WORK TO BE COMPLETED: When the line with "You can use" appears below, start repeating lines exactly, and keep going through the line with "### Prepare Certificate Signature"; add nothing outside that span.

EXCERPTED RECORDS:

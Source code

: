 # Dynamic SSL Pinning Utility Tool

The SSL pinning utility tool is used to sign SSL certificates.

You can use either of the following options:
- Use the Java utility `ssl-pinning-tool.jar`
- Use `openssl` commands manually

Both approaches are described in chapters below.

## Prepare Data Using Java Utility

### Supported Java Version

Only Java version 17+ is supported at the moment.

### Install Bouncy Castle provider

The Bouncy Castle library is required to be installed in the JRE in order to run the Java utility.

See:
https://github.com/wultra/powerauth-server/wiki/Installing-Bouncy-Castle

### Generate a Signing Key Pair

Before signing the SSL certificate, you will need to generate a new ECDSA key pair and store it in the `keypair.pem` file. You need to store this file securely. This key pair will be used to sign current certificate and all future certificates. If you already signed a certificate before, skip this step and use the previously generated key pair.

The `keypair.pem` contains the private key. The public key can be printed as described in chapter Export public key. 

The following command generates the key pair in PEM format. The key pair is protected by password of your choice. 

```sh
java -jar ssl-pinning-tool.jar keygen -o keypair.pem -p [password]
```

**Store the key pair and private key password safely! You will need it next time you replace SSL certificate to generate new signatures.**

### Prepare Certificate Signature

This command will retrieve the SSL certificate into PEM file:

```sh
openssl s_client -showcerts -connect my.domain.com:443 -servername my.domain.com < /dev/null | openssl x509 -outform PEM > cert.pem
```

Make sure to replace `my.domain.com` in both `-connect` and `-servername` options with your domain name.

SOLUTION TO THE PROBLEM:
You can use either of the following options:
- Use the Java utility `ssl-pinning-tool.jar`
- Use `openssl` commands manually

Both approaches are described in chapters below.

## Prepare Data Using Java Utility

### Supported Java Version

Only Java version 17+ is supported at the moment.

### Install Bouncy Castle provider

The Bouncy Castle library is required to be installed in the JRE in order to run the Java utility.

See:
https://github.com/wultra/powerauth-server/wiki/Installing-Bouncy-Castle

### Generate a Signing Key Pair

Before signing the SSL certificate, you will need to generate a new ECDSA key pair and store it in the `keypair.pem` file. You need to store this file securely. This key pair will be used to sign current certificate and all future certificates. If you already signed a certificate before, skip this step and use the previously generated key pair.

The `keypair.pem` contains the private key. The public key can be printed as described in chapter Export public key. 

The following command generates the key pair in PEM format. The key pair is protected by password of your choice. 

```sh
java -jar ssl-pinning-tool.jar keygen -o keypair.pem -p [password]
```

**Store the key pair and private key password safely! You will need it next time you replace SSL certificate to generate new signatures.**

### Prepare Certificate Signature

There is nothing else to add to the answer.